[WORK INSTRUCTIONS] Count the lines below that contain "experience". Give only the number.
-*-*-
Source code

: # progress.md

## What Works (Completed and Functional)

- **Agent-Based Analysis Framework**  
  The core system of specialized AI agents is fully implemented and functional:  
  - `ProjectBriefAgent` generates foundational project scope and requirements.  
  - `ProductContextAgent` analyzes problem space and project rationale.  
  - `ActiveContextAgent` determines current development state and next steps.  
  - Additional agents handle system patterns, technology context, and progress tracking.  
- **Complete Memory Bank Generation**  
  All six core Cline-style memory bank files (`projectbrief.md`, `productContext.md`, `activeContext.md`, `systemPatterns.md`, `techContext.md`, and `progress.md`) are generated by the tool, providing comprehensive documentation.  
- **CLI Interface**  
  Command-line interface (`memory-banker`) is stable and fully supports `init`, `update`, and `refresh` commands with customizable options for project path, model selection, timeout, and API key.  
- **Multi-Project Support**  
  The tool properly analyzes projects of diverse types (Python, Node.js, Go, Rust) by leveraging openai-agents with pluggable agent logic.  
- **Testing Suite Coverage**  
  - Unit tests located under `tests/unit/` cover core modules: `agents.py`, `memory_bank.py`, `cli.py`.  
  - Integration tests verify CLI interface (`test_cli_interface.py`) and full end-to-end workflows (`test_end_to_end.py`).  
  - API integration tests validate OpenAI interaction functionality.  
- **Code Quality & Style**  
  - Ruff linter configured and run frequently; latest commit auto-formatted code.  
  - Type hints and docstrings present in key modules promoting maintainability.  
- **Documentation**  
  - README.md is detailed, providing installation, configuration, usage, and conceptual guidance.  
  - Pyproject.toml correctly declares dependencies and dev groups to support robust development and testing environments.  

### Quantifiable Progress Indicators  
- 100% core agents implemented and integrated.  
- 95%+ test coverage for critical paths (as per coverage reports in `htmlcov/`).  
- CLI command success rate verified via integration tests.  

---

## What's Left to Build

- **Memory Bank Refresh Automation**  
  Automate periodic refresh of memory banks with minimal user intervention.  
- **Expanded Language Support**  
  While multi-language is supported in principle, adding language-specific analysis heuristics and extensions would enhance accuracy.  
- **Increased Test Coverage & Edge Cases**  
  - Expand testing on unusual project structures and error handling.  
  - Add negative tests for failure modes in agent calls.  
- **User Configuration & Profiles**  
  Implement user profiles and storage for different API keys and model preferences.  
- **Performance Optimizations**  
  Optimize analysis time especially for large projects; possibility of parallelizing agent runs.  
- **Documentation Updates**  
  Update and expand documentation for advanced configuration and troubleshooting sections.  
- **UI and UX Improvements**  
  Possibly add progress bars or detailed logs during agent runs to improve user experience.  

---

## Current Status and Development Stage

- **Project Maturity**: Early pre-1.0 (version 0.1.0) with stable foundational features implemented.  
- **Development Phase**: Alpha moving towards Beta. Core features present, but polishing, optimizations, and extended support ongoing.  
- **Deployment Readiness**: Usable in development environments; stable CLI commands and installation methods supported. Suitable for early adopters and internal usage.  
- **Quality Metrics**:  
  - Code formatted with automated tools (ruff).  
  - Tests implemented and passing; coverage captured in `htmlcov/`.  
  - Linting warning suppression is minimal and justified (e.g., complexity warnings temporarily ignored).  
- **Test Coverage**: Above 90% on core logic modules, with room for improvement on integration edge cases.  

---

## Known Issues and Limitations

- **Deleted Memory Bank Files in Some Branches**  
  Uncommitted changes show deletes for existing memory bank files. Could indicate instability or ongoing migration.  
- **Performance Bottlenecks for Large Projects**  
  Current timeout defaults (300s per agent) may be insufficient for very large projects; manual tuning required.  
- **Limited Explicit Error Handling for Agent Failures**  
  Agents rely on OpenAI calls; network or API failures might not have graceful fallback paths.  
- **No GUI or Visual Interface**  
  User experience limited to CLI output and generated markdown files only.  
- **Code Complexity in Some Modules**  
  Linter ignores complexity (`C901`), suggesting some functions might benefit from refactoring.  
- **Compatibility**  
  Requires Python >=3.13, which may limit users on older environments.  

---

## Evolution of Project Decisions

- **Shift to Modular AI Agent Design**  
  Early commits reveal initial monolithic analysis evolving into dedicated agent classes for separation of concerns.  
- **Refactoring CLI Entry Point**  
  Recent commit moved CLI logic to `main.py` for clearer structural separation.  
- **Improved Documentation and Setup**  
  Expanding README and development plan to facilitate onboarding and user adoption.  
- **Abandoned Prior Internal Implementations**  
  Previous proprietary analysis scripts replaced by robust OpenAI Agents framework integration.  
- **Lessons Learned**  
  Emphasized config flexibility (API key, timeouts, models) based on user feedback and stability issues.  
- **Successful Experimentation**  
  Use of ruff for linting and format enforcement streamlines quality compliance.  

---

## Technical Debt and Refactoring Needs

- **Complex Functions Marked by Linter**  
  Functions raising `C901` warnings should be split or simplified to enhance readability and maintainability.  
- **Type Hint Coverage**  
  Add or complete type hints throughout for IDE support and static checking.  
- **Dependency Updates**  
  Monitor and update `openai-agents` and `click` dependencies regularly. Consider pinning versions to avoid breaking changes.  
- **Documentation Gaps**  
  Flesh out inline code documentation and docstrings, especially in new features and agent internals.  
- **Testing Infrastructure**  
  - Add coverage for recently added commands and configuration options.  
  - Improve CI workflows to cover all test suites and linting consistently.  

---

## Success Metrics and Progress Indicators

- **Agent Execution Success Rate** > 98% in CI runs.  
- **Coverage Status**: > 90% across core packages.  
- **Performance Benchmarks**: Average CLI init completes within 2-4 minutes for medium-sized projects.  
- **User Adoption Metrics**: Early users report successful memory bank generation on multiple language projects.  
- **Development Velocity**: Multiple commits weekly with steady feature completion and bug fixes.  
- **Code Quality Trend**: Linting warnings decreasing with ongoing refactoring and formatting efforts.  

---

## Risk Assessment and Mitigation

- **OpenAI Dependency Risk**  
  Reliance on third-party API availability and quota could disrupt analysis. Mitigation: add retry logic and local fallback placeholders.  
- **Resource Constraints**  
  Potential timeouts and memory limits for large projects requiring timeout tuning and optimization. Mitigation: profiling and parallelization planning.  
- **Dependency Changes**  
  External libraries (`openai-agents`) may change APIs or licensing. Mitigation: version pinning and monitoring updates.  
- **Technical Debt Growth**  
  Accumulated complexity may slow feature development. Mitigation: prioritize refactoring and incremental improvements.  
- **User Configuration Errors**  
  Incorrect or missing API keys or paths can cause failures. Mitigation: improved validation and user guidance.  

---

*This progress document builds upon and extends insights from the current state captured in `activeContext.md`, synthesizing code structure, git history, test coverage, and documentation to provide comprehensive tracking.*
-*-*-
[EXERCISE SOLUTION] 2